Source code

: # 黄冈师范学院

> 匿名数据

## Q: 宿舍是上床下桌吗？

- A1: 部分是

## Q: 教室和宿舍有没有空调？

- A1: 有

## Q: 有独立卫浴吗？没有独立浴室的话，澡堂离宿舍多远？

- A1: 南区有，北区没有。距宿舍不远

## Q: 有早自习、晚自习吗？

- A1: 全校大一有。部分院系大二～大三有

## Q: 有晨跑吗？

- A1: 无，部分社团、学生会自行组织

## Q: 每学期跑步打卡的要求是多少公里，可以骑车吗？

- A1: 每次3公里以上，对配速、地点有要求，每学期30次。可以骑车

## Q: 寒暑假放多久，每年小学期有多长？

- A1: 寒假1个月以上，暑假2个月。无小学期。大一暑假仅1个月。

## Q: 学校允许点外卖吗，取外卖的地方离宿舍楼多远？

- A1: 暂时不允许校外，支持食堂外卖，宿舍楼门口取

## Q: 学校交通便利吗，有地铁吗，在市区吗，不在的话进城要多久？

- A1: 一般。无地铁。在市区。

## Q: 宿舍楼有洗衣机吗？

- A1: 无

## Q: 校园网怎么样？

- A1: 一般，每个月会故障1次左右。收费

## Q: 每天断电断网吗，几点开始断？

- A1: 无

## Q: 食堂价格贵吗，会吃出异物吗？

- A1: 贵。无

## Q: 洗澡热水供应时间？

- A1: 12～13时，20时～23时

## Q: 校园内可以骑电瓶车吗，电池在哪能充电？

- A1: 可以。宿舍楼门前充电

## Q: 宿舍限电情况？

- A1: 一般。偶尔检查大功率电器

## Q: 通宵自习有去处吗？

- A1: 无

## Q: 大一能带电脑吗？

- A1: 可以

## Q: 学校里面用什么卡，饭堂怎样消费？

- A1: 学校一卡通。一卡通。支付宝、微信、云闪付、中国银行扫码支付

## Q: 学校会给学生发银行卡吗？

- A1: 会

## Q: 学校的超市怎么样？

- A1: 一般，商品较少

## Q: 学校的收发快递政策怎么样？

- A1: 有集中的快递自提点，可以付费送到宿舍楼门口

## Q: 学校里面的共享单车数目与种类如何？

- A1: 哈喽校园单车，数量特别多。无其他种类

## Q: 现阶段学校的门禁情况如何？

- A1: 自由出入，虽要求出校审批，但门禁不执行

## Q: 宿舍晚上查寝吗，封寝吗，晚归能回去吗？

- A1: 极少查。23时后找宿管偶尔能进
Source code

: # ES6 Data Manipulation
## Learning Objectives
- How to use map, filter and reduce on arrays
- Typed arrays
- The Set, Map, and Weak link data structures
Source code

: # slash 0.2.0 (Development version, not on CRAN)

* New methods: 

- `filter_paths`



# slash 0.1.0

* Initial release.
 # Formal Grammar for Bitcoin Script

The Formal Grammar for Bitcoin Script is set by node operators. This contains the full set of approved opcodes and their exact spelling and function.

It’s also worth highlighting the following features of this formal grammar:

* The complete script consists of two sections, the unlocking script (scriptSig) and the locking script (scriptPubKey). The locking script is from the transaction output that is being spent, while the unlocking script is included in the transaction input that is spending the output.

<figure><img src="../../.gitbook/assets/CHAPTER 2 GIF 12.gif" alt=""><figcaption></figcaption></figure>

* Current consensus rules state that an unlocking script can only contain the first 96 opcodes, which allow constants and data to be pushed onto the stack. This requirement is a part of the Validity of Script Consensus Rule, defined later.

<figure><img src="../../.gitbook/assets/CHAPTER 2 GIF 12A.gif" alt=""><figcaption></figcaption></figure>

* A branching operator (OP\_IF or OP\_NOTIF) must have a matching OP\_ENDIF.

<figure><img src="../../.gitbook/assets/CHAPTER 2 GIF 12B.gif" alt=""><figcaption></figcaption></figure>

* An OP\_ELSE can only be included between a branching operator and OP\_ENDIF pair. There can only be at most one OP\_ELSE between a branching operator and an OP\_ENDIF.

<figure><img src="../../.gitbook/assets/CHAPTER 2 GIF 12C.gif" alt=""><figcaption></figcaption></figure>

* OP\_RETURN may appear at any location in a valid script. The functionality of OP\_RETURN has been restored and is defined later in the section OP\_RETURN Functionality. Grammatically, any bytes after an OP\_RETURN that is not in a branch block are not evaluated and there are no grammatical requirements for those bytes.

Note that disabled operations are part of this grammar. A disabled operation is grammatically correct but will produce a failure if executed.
+++
- [Problem statement]: State the number of lines in the listing that include the word "branching", without any other text.

- [Task result]: 2